I’ve introduced “Make Us One within Your Spirit” elsewhere (here for the story of how it lost a contest and here for music and the exciting story of the second draft), but thought I’d post a recording from yesterday’s service. I don’t know that it’s destined to be a big hit, but I’m quite proud of the lyrics. Maybe someday someone will commission me to turn this into a regal choral anthem with brass and timpani. Until then, enjoy the modest yet beautiful sound of Church of the Servant’s musicians leading the congregation in the song.

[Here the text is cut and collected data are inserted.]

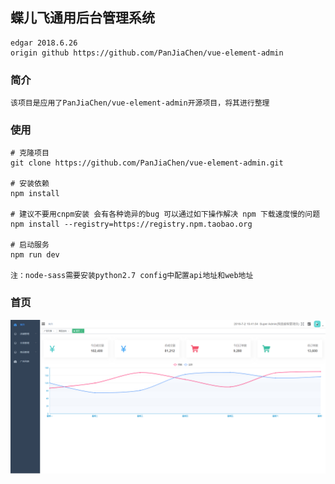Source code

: ## 蝶儿飞通用后台管理系统
```
edgar 2018.6.26
origin github https://github.com/PanJiaChen/vue-element-admin

```

### 简介
```
该项目是应用了PanJiaChen/vue-element-admin开源项目，将其进行整理
```

### 使用
```
# 克隆项目
git clone https://github.com/PanJiaChen/vue-element-admin.git

# 安装依赖
npm install
   
# 建议不要用cnpm安装 会有各种诡异的bug 可以通过如下操作解决 npm 下载速度慢的问题
npm install --registry=https://registry.npm.taobao.org

# 启动服务
npm run dev

注：node-sass需要安装python2.7 config中配置api地址和web地址
```

### 首页

![首页](https://github.com/zhanghao726/admin-maijia/blob/master/maxplus_common_admin_FE/static/img/1533022951(1).jpg
)
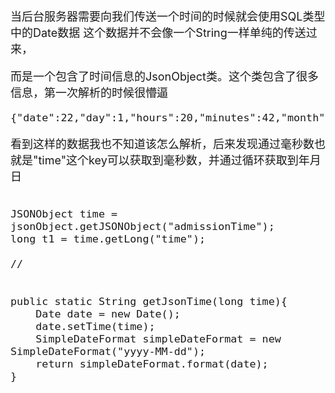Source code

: <font size = "4">

当后台服务器需要向我们传送一个时间的时候就会使用SQL类型中的Date数据
这个数据并不会像一个String一样单纯的传送过来，

而是一个包含了时间信息的JsonObject类。这个类包含了很多信息，第一次解析的时候很懵逼

```
{"date":22,"day":1,"hours":20,"minutes":42,"month":3,"seconds":53,"time":1555936973000,"timezoneOffset":-480,"year":119}
```

看到这样的数据我也不知道该怎么解析，后来发现通过毫秒数也就是"time"这个key可以获取到毫秒数，并通过循环获取到年月日
```

JSONObject time = jsonObject.getJSONObject("admissionTime");
long t1 = time.getLong("time");

//


public static String getJsonTime(long time){
    Date date = new Date();
    date.setTime(time);
    SimpleDateFormat simpleDateFormat = new SimpleDateFormat("yyyy-MM-dd");
    return simpleDateFormat.format(date);
}
```
</font>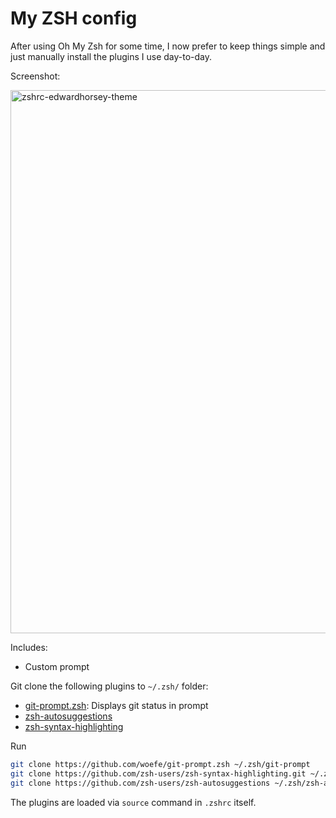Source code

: # My ZSH config
After using Oh My Zsh for some time, I now prefer to keep things simple and just manually install the plugins I use day-to-day.

Screenshot:

<img width="869" alt="zshrc-edwardhorsey-theme" src="https://github.com/user-attachments/assets/9822886a-65b0-494d-965c-42217072c4ed" />

Includes:
 - Custom prompt

Git clone the following plugins to `~/.zsh/` folder:
 - [git-prompt.zsh](https://github.com/woefe/git-prompt.zsh): Displays git status in prompt
 - [zsh-autosuggestions](https://github.com/zsh-users/zsh-autosuggestions)
 - [zsh-syntax-highlighting](https://github.com/zsh-users/zsh-syntax-highlighting)

Run
```bash
git clone https://github.com/woefe/git-prompt.zsh ~/.zsh/git-prompt
git clone https://github.com/zsh-users/zsh-syntax-highlighting.git ~/.zsh/zsh-syntax-highlighting
git clone https://github.com/zsh-users/zsh-autosuggestions ~/.zsh/zsh-autosuggestions
```

The plugins are loaded via `source` command in `.zshrc` itself.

1. Living God, in the beginning, when you formed humanity–
Man and woman, child and parent, in community complete.
One with you, one with each other, let us live as your redeemed.
Make us one within your Spirit;
Join us in your bond of peace.

2. Jesus Christ, you are our lifeblood and the Church’s living Head.
You have cleansed us with one water. You have fed us with one bread.
And as grapes are brought together before wine can be released;
Make us one within your Spirit;
Join us in your bond of peace.

3. Holy Spirit you revive us, breathing life into dry bones.
Let the winds of new creation, animate our dusty souls.
Fill our lungs with inspiration. Fill our hearts; let love increase.
Make us one within your Spirit;
Join us in your bond of peace.

4. Blessed Trinity, you show us how to live as family.
Only tethered to each other will each one, and all, be free.
Each a gift and each a giver, offered in humility.
Make us one within your Spirit;
Join us in your bond of peace.

Added bonus for those of you who read the lyrics to the end: enjoy a beautiful song called “Una Espiga/Sheaves of Wheat,” also from yesterday’s service.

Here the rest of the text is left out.